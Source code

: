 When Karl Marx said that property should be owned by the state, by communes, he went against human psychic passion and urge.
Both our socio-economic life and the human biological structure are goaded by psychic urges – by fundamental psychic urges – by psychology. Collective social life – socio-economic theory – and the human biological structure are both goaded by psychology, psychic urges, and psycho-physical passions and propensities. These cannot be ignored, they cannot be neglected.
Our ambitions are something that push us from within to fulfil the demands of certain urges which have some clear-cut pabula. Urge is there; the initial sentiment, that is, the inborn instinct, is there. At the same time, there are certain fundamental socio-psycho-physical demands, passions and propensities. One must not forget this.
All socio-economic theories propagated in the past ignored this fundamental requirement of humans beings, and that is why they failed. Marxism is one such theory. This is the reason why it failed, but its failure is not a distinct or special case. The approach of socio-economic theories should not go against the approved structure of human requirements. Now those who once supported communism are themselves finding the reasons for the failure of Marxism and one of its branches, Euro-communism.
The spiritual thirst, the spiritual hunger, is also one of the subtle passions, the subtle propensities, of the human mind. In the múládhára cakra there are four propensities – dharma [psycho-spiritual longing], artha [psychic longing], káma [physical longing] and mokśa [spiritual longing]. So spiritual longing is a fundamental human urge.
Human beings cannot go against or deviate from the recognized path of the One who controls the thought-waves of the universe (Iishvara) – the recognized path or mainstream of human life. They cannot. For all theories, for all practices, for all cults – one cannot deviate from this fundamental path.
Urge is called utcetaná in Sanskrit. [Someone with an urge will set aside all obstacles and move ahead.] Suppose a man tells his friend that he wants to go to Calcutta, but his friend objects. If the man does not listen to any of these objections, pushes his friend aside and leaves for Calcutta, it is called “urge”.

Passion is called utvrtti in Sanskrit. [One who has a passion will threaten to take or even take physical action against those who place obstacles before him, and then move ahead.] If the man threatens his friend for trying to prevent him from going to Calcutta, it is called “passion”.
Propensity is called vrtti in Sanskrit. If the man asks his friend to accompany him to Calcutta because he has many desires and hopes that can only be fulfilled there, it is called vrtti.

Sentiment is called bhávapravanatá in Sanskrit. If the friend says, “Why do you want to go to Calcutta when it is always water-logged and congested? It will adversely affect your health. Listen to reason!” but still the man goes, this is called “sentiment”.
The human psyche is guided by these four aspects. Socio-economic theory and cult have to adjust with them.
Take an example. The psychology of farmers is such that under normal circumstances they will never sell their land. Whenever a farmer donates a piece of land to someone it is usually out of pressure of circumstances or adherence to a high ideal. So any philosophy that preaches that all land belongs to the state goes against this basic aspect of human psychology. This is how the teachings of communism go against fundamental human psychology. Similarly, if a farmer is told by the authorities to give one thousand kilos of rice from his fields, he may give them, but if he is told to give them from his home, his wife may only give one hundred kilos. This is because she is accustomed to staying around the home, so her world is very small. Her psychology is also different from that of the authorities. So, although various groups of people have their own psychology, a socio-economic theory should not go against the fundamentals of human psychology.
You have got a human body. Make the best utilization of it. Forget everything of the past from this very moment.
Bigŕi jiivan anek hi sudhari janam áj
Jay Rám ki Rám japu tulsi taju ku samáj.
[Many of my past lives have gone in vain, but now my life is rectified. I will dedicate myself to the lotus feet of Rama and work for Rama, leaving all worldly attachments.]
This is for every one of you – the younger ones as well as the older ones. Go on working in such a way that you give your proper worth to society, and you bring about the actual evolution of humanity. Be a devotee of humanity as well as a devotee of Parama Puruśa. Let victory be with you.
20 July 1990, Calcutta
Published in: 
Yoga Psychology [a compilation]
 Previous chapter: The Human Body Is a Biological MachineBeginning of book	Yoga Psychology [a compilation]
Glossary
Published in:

---

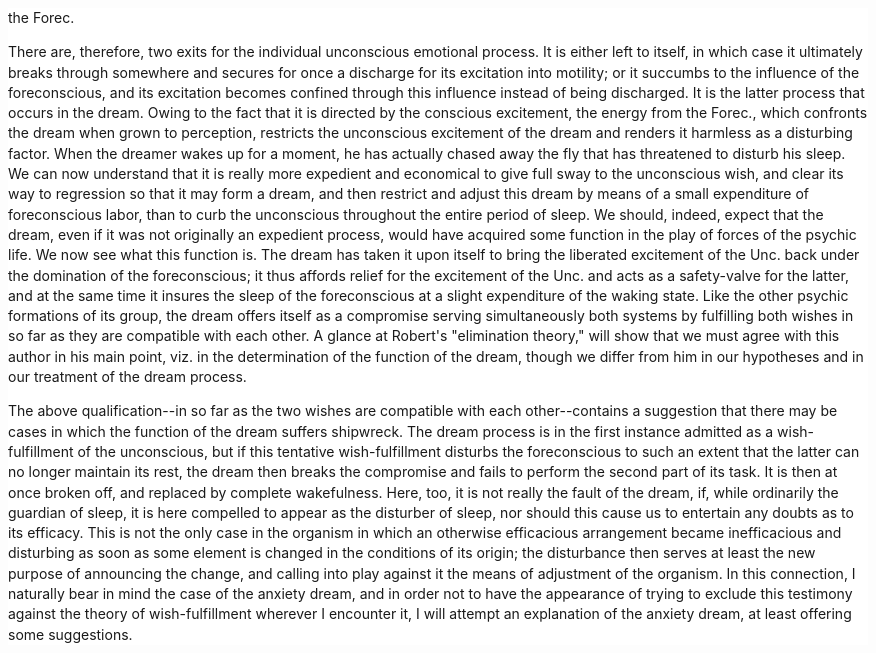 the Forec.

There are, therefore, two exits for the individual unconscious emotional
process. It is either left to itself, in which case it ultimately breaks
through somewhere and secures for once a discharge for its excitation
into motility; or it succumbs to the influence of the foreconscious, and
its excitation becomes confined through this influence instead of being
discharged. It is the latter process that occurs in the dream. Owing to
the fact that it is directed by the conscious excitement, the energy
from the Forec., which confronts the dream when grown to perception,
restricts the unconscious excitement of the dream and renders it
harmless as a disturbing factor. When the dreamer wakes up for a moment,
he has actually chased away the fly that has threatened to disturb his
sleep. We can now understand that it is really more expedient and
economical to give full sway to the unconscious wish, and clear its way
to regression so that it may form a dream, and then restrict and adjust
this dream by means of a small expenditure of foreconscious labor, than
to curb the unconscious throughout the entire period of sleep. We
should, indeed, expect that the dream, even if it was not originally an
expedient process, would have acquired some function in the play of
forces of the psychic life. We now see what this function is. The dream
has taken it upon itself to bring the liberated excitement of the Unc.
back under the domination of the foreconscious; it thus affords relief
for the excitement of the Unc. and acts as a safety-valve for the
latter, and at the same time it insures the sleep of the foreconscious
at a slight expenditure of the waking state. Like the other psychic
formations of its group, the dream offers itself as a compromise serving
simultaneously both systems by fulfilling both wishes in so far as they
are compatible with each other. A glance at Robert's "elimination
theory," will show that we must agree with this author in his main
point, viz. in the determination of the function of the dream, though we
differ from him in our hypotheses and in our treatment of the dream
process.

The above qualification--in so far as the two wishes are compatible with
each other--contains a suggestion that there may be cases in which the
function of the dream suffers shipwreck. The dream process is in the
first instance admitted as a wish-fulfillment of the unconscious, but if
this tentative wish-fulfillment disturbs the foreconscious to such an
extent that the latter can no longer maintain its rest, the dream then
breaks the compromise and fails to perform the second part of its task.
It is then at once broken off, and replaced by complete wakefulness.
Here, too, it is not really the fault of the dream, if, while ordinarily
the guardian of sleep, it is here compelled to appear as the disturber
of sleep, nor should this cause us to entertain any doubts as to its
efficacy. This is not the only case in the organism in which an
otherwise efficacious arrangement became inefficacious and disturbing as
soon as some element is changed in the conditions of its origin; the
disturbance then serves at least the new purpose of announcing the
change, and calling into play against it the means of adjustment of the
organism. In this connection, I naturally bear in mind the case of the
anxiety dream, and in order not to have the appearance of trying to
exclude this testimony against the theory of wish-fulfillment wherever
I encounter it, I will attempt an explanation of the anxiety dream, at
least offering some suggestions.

▶ _Problem_
In the records above, find every line containing the word "play" and show it.

▶ _Reply to the task_
expedient process, would have acquired some function in the play of
change, and calling into play against it the means of adjustment of the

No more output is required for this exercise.